管弦楽伴奏付与
シューベルト大好きのブラームスは歌曲の管弦楽伴奏付与にいそしんだ。断りなく「管弦楽伴奏」と言うと華麗なオーケストレーションを施したかと誤解されかねない。ブラームスの手による管弦楽伴奏についてその編成を整理しておく。
- 馭者クロノスD369 2Fl,2Ob,2Cl,2Fg,2Hr,2Tp.Tim,弦楽5部
- メムノンD541 2Fl,2Ob,2Cl,2Fg,4Hr,弦楽5部
- タルタルスの群れD583 2Fl,2Ob,2Cl,2Fg,Kfg,2Hr,2Tp,3Tb,Tim,弦楽5部
- 秘め事D719 Hr,2Vn,Va,Vc
- 老人の歌D778 2Fl,2Cl,2Fg,3Tb,2Va,2Vc,Kb
- エレンの歌2D838 4Hr,3Fg
- 夜の曲D672 Fl,Ob,Cl,Fg,Kfg,Harp,弦楽5部
以上だ。これらを「管弦楽伴奏」というタグで一くくりにするのは心許ない気がしている。
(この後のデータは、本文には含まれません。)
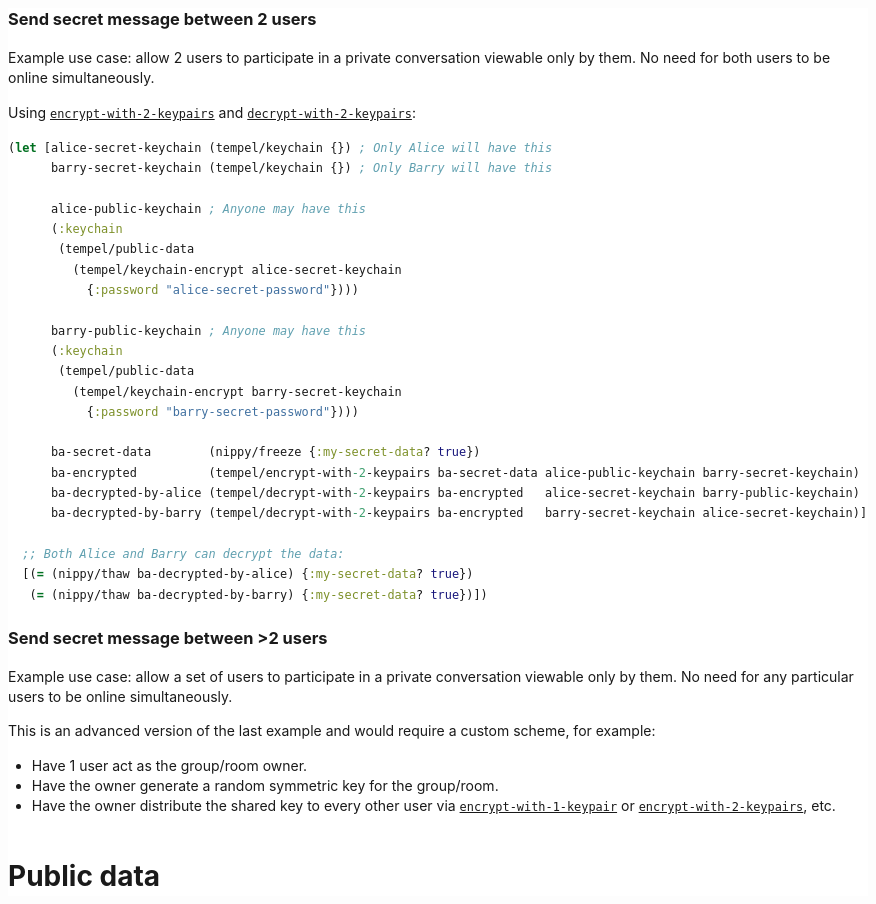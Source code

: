 ### Send secret message between 2 users

Example use case: allow 2 users to participate in a private conversation viewable only by them. No need for both users to be online simultaneously.

Using [`encrypt-with-2-keypairs`](https://taoensso.github.io/tempel/taoensso.tempel.html#var-encrypt-with-2-keypairs) and [`decrypt-with-2-keypairs`](https://taoensso.github.io/tempel/taoensso.tempel.html#var-encrypt-with-2-keypairs):

```clojure
(let [alice-secret-keychain (tempel/keychain {}) ; Only Alice will have this
      barry-secret-keychain (tempel/keychain {}) ; Only Barry will have this

      alice-public-keychain ; Anyone may have this
      (:keychain
       (tempel/public-data
         (tempel/keychain-encrypt alice-secret-keychain
           {:password "alice-secret-password"})))

      barry-public-keychain ; Anyone may have this
      (:keychain
       (tempel/public-data
         (tempel/keychain-encrypt barry-secret-keychain
           {:password "barry-secret-password"})))

      ba-secret-data        (nippy/freeze {:my-secret-data? true})
      ba-encrypted          (tempel/encrypt-with-2-keypairs ba-secret-data alice-public-keychain barry-secret-keychain)
      ba-decrypted-by-alice (tempel/decrypt-with-2-keypairs ba-encrypted   alice-secret-keychain barry-public-keychain)
      ba-decrypted-by-barry (tempel/decrypt-with-2-keypairs ba-encrypted   barry-secret-keychain alice-secret-keychain)]

  ;; Both Alice and Barry can decrypt the data:
  [(= (nippy/thaw ba-decrypted-by-alice) {:my-secret-data? true})
   (= (nippy/thaw ba-decrypted-by-barry) {:my-secret-data? true})])
```

### Send secret message between >2 users

Example use case: allow a set of users to participate in a private conversation viewable only by them. No need for any particular users to be online simultaneously.

This is an advanced version of the last example and would require a custom scheme, for example:

- Have 1 user act as the group/room owner.
- Have the owner generate a random symmetric key for the group/room.
- Have the owner distribute the shared key to every other user via [`encrypt-with-1-keypair`](https://taoensso.github.io/tempel/taoensso.tempel.html#var-encrypt-with-1-keypair) or [`encrypt-with-2-keypairs`](https://taoensso.github.io/tempel/taoensso.tempel.html#var-encrypt-with-2-keypairs), etc.

# Public data
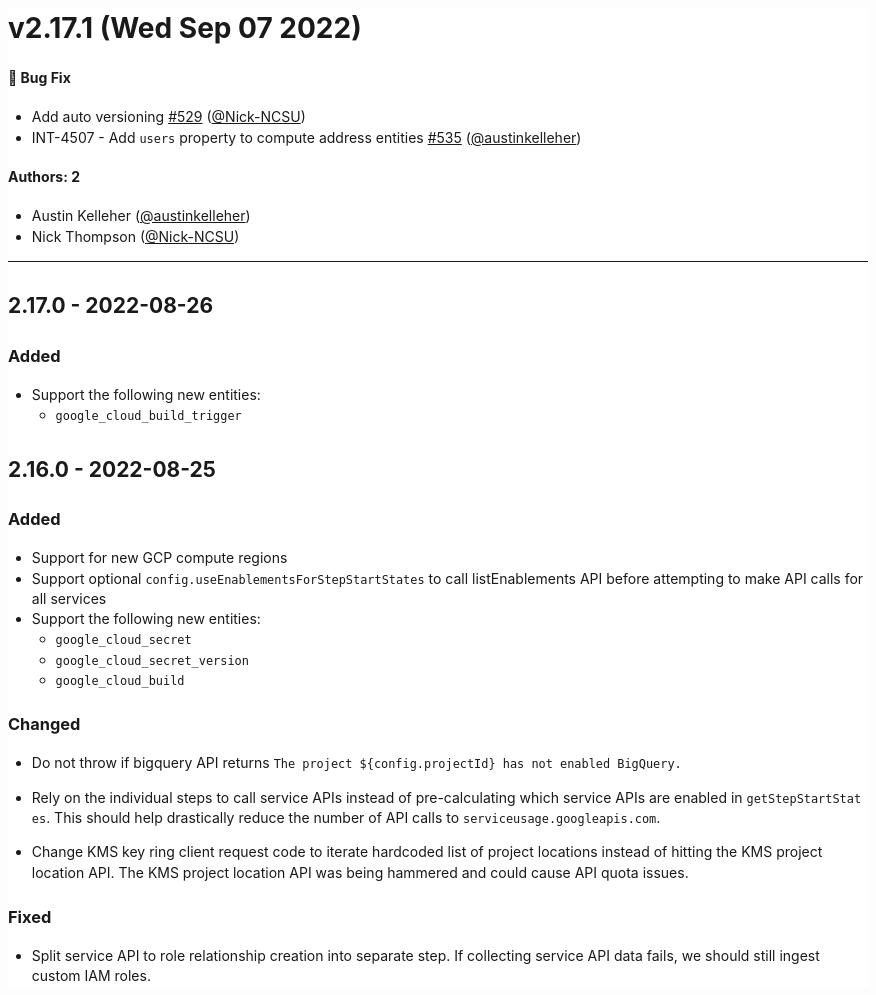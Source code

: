 # v2.17.1 (Wed Sep 07 2022)

#### 🐛 Bug Fix

- Add auto versioning [#529](https://github.com/JupiterOne/graph-google-cloud/pull/529) ([@Nick-NCSU](https://github.com/Nick-NCSU))
- INT-4507 - Add `users` property to compute address entities [#535](https://github.com/JupiterOne/graph-google-cloud/pull/535) ([@austinkelleher](https://github.com/austinkelleher))

#### Authors: 2

- Austin Kelleher ([@austinkelleher](https://github.com/austinkelleher))
- Nick Thompson ([@Nick-NCSU](https://github.com/Nick-NCSU))

---

## 2.17.0 - 2022-08-26

### Added

- Support the following new entities:
  - `google_cloud_build_trigger`

## 2.16.0 - 2022-08-25

### Added

- Support for new GCP compute regions
- Support optional `config.useEnablementsForStepStartStates` to call
  listEnablements API before attempting to make API calls for all services
- Support the following new entities:
  - `google_cloud_secret`
  - `google_cloud_secret_version`
  - `google_cloud_build`

### Changed

- Do not throw if bigquery API returns
  `The project ${config.projectId} has not enabled BigQuery.`

- Rely on the individual steps to call service APIs instead of pre-calculating
  which service APIs are enabled in `getStepStartStates`. This should help
  drastically reduce the number of API calls to `serviceusage.googleapis.com`.

- Change KMS key ring client request code to iterate hardcoded list of project
  locations instead of hitting the KMS project location API. The KMS project
  location API was being hammered and could cause API quota issues.

### Fixed

- Split service API to role relationship creation into separate step. If
  collecting service API data fails, we should still ingest custom IAM roles.
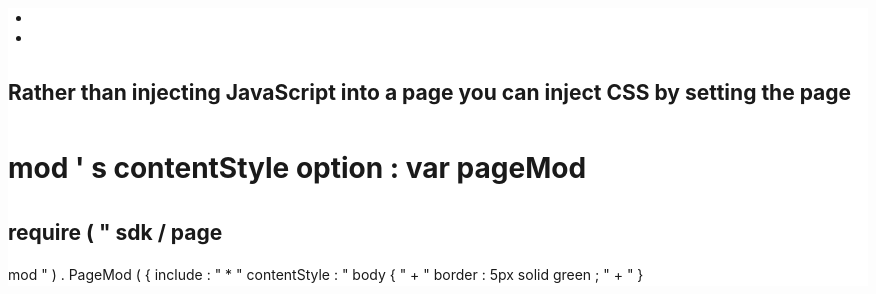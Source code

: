 *
*
Rather
than
injecting
JavaScript
into
a
page
you
can
inject
CSS
by
setting
the
page
-
mod
'
s
contentStyle
option
:
var
pageMod
=
require
(
"
sdk
/
page
-
mod
"
)
.
PageMod
(
{
include
:
"
*
"
contentStyle
:
"
body
{
"
+
"
border
:
5px
solid
green
;
"
+
"
}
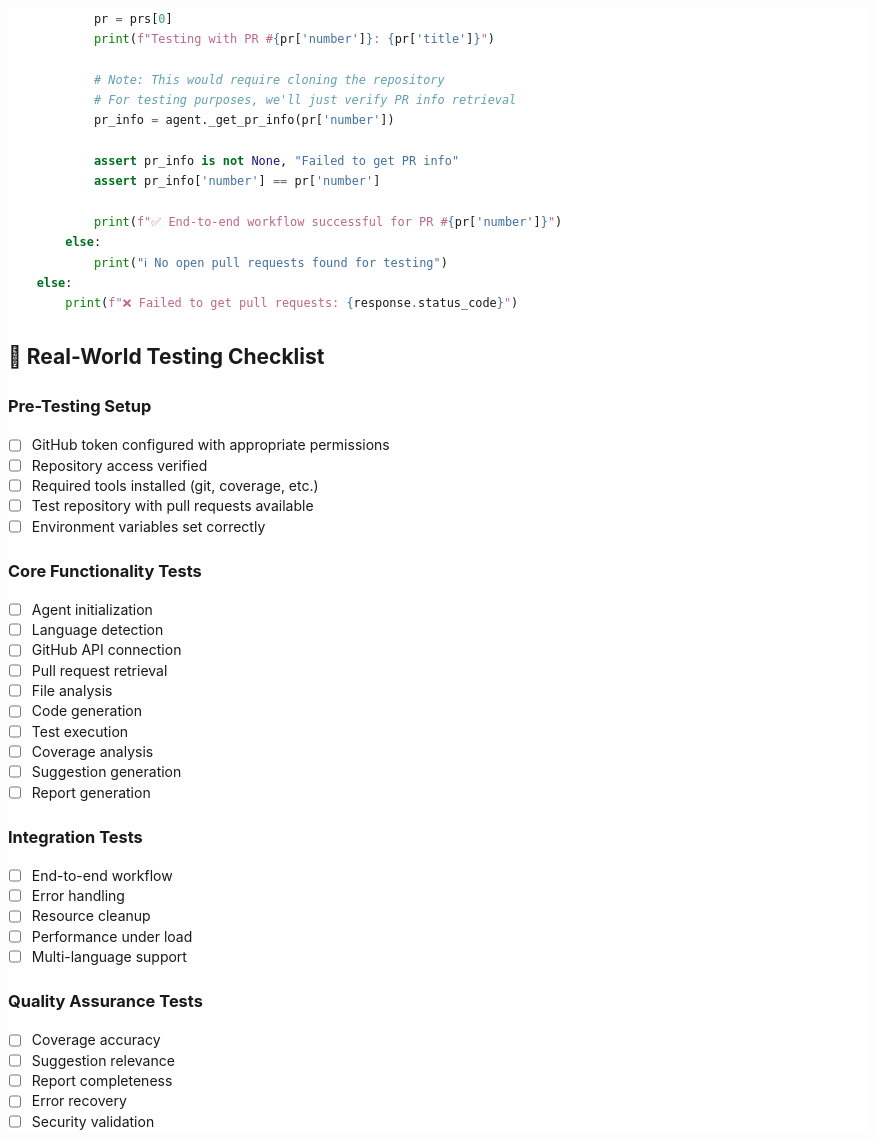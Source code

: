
 ```python
            pr = prs[0]
            print(f"Testing with PR #{pr['number']}: {pr['title']}")
            
            # Note: This would require cloning the repository
            # For testing purposes, we'll just verify PR info retrieval
            pr_info = agent._get_pr_info(pr['number'])
            
            assert pr_info is not None, "Failed to get PR info"
            assert pr_info['number'] == pr['number']
            
            print(f"✅ End-to-end workflow successful for PR #{pr['number']}")
        else:
            print("ℹ️ No open pull requests found for testing")
    else:
        print(f"❌ Failed to get pull requests: {response.status_code}")
```

## 🎯 Real-World Testing Checklist

### Pre-Testing Setup
- [ ] GitHub token configured with appropriate permissions
- [ ] Repository access verified
- [ ] Required tools installed (git, coverage, etc.)
- [ ] Test repository with pull requests available
- [ ] Environment variables set correctly

### Core Functionality Tests
- [ ] Agent initialization
- [ ] Language detection
- [ ] GitHub API connection
- [ ] Pull request retrieval
- [ ] File analysis
- [ ] Code generation
- [ ] Test execution
- [ ] Coverage analysis
- [ ] Suggestion generation
- [ ] Report generation

### Integration Tests
- [ ] End-to-end workflow
- [ ] Error handling
- [ ] Resource cleanup
- [ ] Performance under load
- [ ] Multi-language support

### Quality Assurance Tests
- [ ] Coverage accuracy
- [ ] Suggestion relevance
- [ ] Report completeness
- [ ] Error recovery
- [ ] Security validation
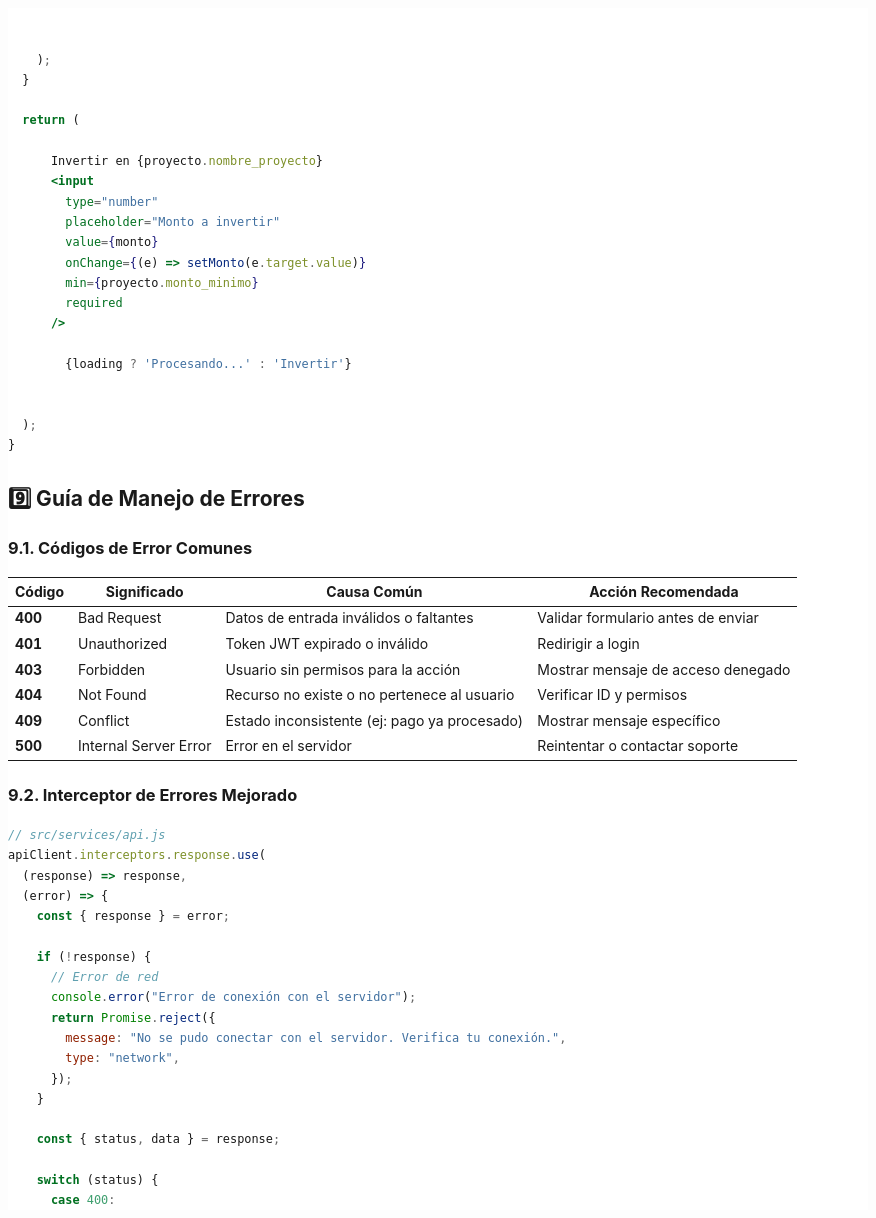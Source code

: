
 ```jsx


    );
  }

  return (

      Invertir en {proyecto.nombre_proyecto}
      <input
        type="number"
        placeholder="Monto a invertir"
        value={monto}
        onChange={(e) => setMonto(e.target.value)}
        min={proyecto.monto_minimo}
        required
      />

        {loading ? 'Procesando...' : 'Invertir'}


  );
}
```

## 9️⃣ Guía de Manejo de Errores

### 9.1. Códigos de Error Comunes

| Código  | Significado           | Causa Común                                  | Acción Recomendada                 |
| ------- | --------------------- | -------------------------------------------- | ---------------------------------- |
| **400** | Bad Request           | Datos de entrada inválidos o faltantes       | Validar formulario antes de enviar |
| **401** | Unauthorized          | Token JWT expirado o inválido                | Redirigir a login                  |
| **403** | Forbidden             | Usuario sin permisos para la acción          | Mostrar mensaje de acceso denegado |
| **404** | Not Found             | Recurso no existe o no pertenece al usuario  | Verificar ID y permisos            |
| **409** | Conflict              | Estado inconsistente (ej: pago ya procesado) | Mostrar mensaje específico         |
| **500** | Internal Server Error | Error en el servidor                         | Reintentar o contactar soporte     |

### 9.2. Interceptor de Errores Mejorado

```javascript
// src/services/api.js
apiClient.interceptors.response.use(
  (response) => response,
  (error) => {
    const { response } = error;

    if (!response) {
      // Error de red
      console.error("Error de conexión con el servidor");
      return Promise.reject({
        message: "No se pudo conectar con el servidor. Verifica tu conexión.",
        type: "network",
      });
    }

    const { status, data } = response;

    switch (status) {
      case 400:
```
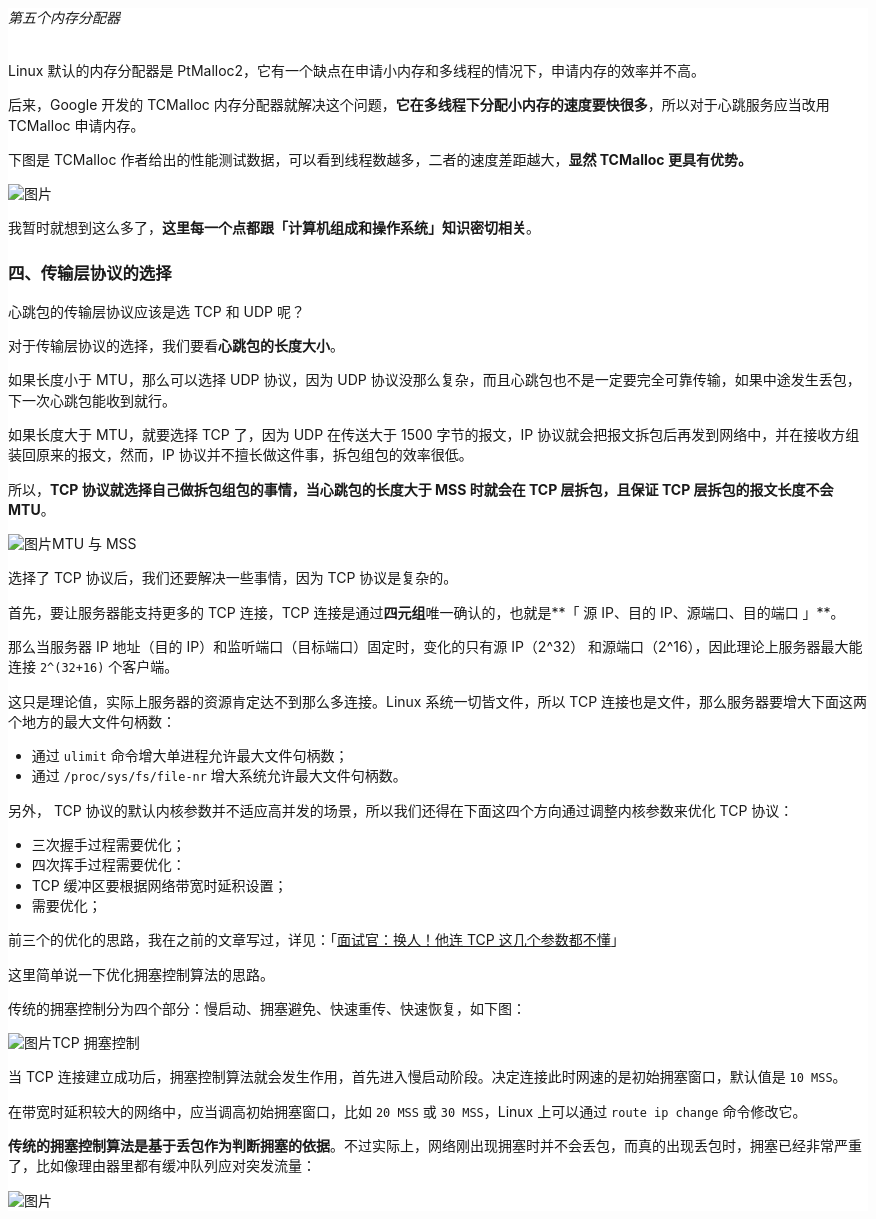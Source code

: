 ###### 第五个内存分配器

Linux 默认的内存分配器是 PtMalloc2，它有一个缺点在申请小内存和多线程的情况下，申请内存的效率并不高。

后来，Google 开发的 TCMalloc 内存分配器就解决这个问题，**它在多线程下分配小内存的速度要快很多**，所以对于心跳服务应当改用 TCMalloc 申请内存。

下图是 TCMalloc 作者给出的性能测试数据，可以看到线程数越多，二者的速度差距越大，**显然 TCMalloc 更具有优势。**

![图片](https://mmbiz.qpic.cn/mmbiz/J0g14CUwaZejGN9hsURgqCMYAPefg1OfcvTUB7pWZRLLm9W4P5W6mAXhichEBQLZhWS77KkZbg0NCxqeYbhUlSQ/640?wx_fmt=other&tp=webp&wxfrom=5&wx_lazy=1&wx_co=1)

我暂时就想到这么多了，**这里每一个点都跟「计算机组成和操作系统」知识密切相关**。

### 四、传输层协议的选择

心跳包的传输层协议应该是选 TCP 和 UDP 呢？

对于传输层协议的选择，我们要看**心跳包的长度大小**。

如果长度小于 MTU，那么可以选择 UDP 协议，因为 UDP 协议没那么复杂，而且心跳包也不是一定要完全可靠传输，如果中途发生丢包，下一次心跳包能收到就行。

如果长度大于 MTU，就要选择 TCP 了，因为 UDP 在传送大于 1500 字节的报文，IP 协议就会把报文拆包后再发到网络中，并在接收方组装回原来的报文，然而，IP 协议并不擅长做这件事，拆包组包的效率很低。

所以，**TCP 协议就选择自己做拆包组包的事情，当心跳包的长度大于 MSS 时就会在 TCP 层拆包，且保证 TCP 层拆包的报文长度不会 MTU**。

![图片](https://mmbiz.qpic.cn/mmbiz_png/J0g14CUwaZejGN9hsURgqCMYAPefg1Ofnicdc38OVD2ibQ9Dzly8lkduuwxhYCBI4Tuk73XMib1iaeDKkqeqvBSFWw/640?wx_fmt=png&tp=webp&wxfrom=5&wx_lazy=1&wx_co=1)MTU 与 MSS

选择了 TCP 协议后，我们还要解决一些事情，因为 TCP 协议是复杂的。

首先，要让服务器能支持更多的 TCP 连接，TCP 连接是通过**四元组**唯一确认的，也就是**「 源 IP、目的 IP、源端口、目的端口 」**。

那么当服务器 IP 地址（目的 IP）和监听端口（目标端口）固定时，变化的只有源 IP（2^32） 和源端口（2^16），因此理论上服务器最大能连接 `2^(32+16)` 个客户端。

这只是理论值，实际上服务器的资源肯定达不到那么多连接。Linux 系统一切皆文件，所以 TCP 连接也是文件，那么服务器要增大下面这两个地方的最大文件句柄数：

- 通过 `ulimit` 命令增大单进程允许最大文件句柄数；
- 通过 `/proc/sys/fs/file-nr` 增大系统允许最大文件句柄数。

另外， TCP 协议的默认内核参数并不适应高并发的场景，所以我们还得在下面这四个方向通过调整内核参数来优化 TCP 协议：

- 三次握手过程需要优化；
- 四次挥手过程需要优化：
- TCP 缓冲区要根据网络带宽时延积设置；
- 需要优化；

前三个的优化的思路，我在之前的文章写过，详见：「[面试官：换人！他连 TCP 这几个参数都不懂](https://mp.weixin.qq.com/s?__biz=MzUxODAzNDg4NQ==&mid=2247484774&idx=1&sn=fa9e67e60c5f9d2e9d2aa6ea8ab2a441&scene=21#wechat_redirect)」

这里简单说一下优化拥塞控制算法的思路。

传统的拥塞控制分为四个部分：慢启动、拥塞避免、快速重传、快速恢复，如下图：

![图片](https://mmbiz.qpic.cn/mmbiz_jpg/J0g14CUwaZejGN9hsURgqCMYAPefg1OftXbibYG82kCtBZS8EDDvF2TibcKc5a5fVTArzaSD8hfcBKcspfUdKjmA/640?wx_fmt=jpeg&tp=webp&wxfrom=5&wx_lazy=1&wx_co=1)TCP 拥塞控制

当 TCP 连接建立成功后，拥塞控制算法就会发生作用，首先进入慢启动阶段。决定连接此时网速的是初始拥塞窗口，默认值是 `10 MSS`。

在带宽时延积较大的网络中，应当调高初始拥塞窗口，比如 `20 MSS` 或 `30 MSS`，Linux 上可以通过 `route ip change` 命令修改它。

**传统的拥塞控制算法是基于丢包作为判断拥塞的依据**。不过实际上，网络刚出现拥塞时并不会丢包，而真的出现丢包时，拥塞已经非常严重了，比如像理由器里都有缓冲队列应对突发流量：

![图片](https://mmbiz.qpic.cn/mmbiz_png/J0g14CUwaZejGN9hsURgqCMYAPefg1Ofz4iambqpOSY5AzzUaJa9km4MbgUhUsV4jObfT9vazaUjn94nHrClF6A/640?wx_fmt=png&tp=webp&wxfrom=5&wx_lazy=1&wx_co=1)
最大の編成は上記3の「タルタルスの群れ」だ。シューベルトのオリジナルのピアノ伴奏も色とりどりだから、管弦楽への転写で華麗になるのは理解出来る。けれどもそれでもベルリオーズあたりと比べるとおとなしい印象だ。ほぼ第一交響曲と同じ編成である。これを標準としておさえておく。
上記1「馭者クロノス」と上記3「メムノン」および上記7「夜の曲」は標準の編成から少々の控除がある程度。金管楽器と打楽器が抜ける感じ。「夜の曲」のハープは珍しい。
しかし上記4~6はかなり個性的。
ホルン1とコントラバスを除く弦楽器の「秘め事」、「老人の歌」では打楽器に加えオーボエ、ホルン、トランペットが脱落している他、ヴァイオリンもいない。ドイツレクイエムの第一曲で起きている編成に近い。
「エレンの歌2」はホルン4にファゴット3だけ。管弦楽版と呼ぶのもはばかられる。